TASK DESCRIPTION: In the entries below, find every line with "this" and copy it.

___

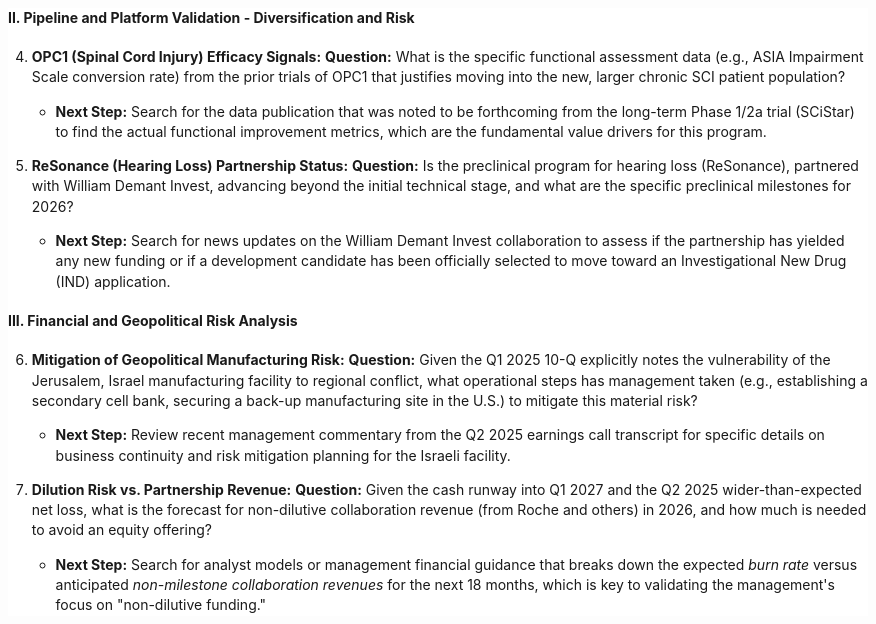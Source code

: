 #### **II. Pipeline and Platform Validation - Diversification and Risk**

4.  **OPC1 (Spinal Cord Injury) Efficacy Signals:** **Question:** What is the specific functional assessment data (e.g., ASIA Impairment Scale conversion rate) from the prior trials of OPC1 that justifies moving into the new, larger chronic SCI patient population?
    *   **Next Step:** Search for the data publication that was noted to be forthcoming from the long-term Phase 1/2a trial (SCiStar) to find the actual functional improvement metrics, which are the fundamental value drivers for this program.

5.  **ReSonance (Hearing Loss) Partnership Status:** **Question:** Is the preclinical program for hearing loss (ReSonance), partnered with William Demant Invest, advancing beyond the initial technical stage, and what are the specific preclinical milestones for 2026?
    *   **Next Step:** Search for news updates on the William Demant Invest collaboration to assess if the partnership has yielded any new funding or if a development candidate has been officially selected to move toward an Investigational New Drug (IND) application.

#### **III. Financial and Geopolitical Risk Analysis**

6.  **Mitigation of Geopolitical Manufacturing Risk:** **Question:** Given the Q1 2025 10-Q explicitly notes the vulnerability of the Jerusalem, Israel manufacturing facility to regional conflict, what operational steps has management taken (e.g., establishing a secondary cell bank, securing a back-up manufacturing site in the U.S.) to mitigate this material risk?
    *   **Next Step:** Review recent management commentary from the Q2 2025 earnings call transcript for specific details on business continuity and risk mitigation planning for the Israeli facility.

7.  **Dilution Risk vs. Partnership Revenue:** **Question:** Given the cash runway into Q1 2027 and the Q2 2025 wider-than-expected net loss, what is the forecast for non-dilutive collaboration revenue (from Roche and others) in 2026, and how much is needed to avoid an equity offering?
    *   **Next Step:** Search for analyst models or management financial guidance that breaks down the expected *burn rate* versus anticipated *non-milestone collaboration revenues* for the next 18 months, which is key to validating the management's focus on "non-dilutive funding."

___

TASK RESPONSE:
    *   **Next Step:** Search for the data publication that was noted to be forthcoming from the long-term Phase 1/2a trial (SCiStar) to find the actual functional improvement metrics, which are the fundamental value drivers for this program.
6.  **Mitigation of Geopolitical Manufacturing Risk:** **Question:** Given the Q1 2025 10-Q explicitly notes the vulnerability of the Jerusalem, Israel manufacturing facility to regional conflict, what operational steps has management taken (e.g., establishing a secondary cell bank, securing a back-up manufacturing site in the U.S.) to mitigate this material risk?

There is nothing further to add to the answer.